Content-Transfer-Encoding: 7bit
Subject: [dpdk-dev] [PATCH 0/7] vfio/pci: SR-IOV support
Precedence: list
Errors-To: dev-bounces@dpdk.org
Sender: "dev" <dev-bounces@dpdk.org>

Series

vfio/pci: SR-IOV support |

Message

Alex Williamson Feb. 11, 2020, 11:05 p.m.
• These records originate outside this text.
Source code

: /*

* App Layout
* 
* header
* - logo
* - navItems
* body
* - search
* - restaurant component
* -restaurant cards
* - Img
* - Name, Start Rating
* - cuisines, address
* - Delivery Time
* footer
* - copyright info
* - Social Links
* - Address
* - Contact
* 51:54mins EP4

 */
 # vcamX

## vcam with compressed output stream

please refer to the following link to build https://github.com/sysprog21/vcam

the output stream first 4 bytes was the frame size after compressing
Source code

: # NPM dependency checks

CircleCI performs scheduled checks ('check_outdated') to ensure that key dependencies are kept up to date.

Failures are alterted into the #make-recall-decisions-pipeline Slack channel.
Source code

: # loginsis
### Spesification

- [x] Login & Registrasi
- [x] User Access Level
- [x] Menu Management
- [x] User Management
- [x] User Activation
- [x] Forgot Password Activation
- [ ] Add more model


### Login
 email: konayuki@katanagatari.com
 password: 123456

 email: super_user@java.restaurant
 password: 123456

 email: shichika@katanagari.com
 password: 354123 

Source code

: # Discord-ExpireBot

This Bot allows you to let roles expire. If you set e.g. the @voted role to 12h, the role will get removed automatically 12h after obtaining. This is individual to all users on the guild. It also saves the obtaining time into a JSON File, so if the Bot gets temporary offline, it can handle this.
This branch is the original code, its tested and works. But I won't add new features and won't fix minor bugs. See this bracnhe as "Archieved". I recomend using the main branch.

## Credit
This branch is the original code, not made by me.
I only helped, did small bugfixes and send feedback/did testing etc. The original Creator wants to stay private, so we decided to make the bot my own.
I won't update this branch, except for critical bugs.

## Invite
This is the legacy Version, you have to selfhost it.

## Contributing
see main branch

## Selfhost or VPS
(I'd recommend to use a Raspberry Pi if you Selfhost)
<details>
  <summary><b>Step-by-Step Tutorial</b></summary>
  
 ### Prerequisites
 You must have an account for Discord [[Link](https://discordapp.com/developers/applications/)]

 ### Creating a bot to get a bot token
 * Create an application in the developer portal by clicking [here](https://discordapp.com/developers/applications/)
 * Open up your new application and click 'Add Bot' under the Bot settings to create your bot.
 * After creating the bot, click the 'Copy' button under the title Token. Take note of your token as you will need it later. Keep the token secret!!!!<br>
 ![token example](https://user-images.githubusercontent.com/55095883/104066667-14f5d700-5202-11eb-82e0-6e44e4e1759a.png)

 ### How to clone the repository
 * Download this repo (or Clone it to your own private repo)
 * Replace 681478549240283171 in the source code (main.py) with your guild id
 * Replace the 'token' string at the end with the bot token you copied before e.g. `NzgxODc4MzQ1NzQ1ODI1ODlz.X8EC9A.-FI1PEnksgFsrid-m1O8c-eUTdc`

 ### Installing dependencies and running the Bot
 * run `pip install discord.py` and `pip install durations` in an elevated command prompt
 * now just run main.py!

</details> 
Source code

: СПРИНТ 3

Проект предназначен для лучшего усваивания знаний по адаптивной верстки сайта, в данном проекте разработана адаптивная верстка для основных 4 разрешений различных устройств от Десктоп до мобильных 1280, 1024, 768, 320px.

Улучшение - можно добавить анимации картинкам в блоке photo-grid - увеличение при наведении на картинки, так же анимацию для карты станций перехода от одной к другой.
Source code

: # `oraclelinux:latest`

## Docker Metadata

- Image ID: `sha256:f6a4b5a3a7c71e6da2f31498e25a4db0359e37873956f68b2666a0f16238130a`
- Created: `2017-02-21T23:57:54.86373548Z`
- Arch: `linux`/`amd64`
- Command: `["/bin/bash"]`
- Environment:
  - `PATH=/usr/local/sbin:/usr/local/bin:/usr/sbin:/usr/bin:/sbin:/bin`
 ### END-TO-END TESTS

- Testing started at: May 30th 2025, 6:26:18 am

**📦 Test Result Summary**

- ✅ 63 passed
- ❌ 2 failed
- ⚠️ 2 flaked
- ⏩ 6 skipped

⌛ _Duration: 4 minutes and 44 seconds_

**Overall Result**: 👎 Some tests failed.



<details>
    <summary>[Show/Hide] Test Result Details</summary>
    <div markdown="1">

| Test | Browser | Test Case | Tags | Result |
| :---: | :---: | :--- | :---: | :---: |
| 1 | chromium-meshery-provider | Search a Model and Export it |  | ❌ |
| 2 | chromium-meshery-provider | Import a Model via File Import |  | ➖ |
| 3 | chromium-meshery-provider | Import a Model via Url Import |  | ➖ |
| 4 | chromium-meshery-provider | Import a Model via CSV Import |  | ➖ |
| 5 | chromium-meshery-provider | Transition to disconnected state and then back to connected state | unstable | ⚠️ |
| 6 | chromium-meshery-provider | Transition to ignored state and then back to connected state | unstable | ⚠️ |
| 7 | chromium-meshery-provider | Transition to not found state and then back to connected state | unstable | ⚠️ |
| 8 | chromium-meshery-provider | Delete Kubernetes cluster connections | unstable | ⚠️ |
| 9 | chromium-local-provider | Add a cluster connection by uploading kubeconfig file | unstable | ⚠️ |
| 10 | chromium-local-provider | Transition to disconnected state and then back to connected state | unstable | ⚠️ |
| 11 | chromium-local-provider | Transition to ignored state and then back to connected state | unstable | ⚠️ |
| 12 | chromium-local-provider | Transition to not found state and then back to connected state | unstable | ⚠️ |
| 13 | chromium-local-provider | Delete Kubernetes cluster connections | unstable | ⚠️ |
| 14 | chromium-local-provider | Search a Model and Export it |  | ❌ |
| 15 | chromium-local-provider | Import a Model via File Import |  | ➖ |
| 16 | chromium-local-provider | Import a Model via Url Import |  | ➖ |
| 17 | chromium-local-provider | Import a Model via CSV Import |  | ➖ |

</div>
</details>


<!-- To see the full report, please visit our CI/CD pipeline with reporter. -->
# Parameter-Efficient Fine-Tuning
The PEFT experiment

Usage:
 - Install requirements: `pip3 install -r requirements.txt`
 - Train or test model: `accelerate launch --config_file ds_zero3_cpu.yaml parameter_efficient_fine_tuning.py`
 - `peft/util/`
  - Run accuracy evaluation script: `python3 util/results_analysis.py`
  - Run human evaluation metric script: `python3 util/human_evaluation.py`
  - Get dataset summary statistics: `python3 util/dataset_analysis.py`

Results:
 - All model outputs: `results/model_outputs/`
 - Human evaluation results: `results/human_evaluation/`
UTC

  Given the mostly positive feedback from the RFC[1], here's a new
non-RFC revision.  Changes since RFC:

 - vfio_device_ops.match semantics refined
 - Use helpers for struct pci_dev.physfn to avoid breakage without
   CONFIG_PCI_IOV
 - Relax to allow SR-IOV configuration changes while PF is opened.
   There are potentially interesting use cases here, including
   perhaps QEMU emulating an SR-IOV capability and calling out
   to a privileged entity to manipulate sriov_numvfs and corral
   the resulting devices.
 - Retest vfio_device_feature.argsz to include uuid length.
 - Add Connie's R-b on 6/7

I still wish we had a solution to make it less opaque to the user
why a VFIO_GROUP_GET_DEVICE_FD() has failed if a VF token is
required, but this is still the best I've been able to come up with.
If there are objections or better ideas, please raise them now.

The synopsis of this series is that we have an ongoing desire to drive
PCIe SR-IOV PFs from userspace with VFIO.  There's an immediate need
for this with DPDK drivers and potentially interesting future use
cases in virtualization.  We've been reluctant to add this support
previously due to the dependency and trust relationship between the
VF device and PF driver.  Minimally the PF driver can induce a denial
of service to the VF, but depending on the specific implementation,
the PF driver might also be responsible for moving data between VFs
or have direct access to the state of the VF, including data or state
otherwise private to the VF or VF driver.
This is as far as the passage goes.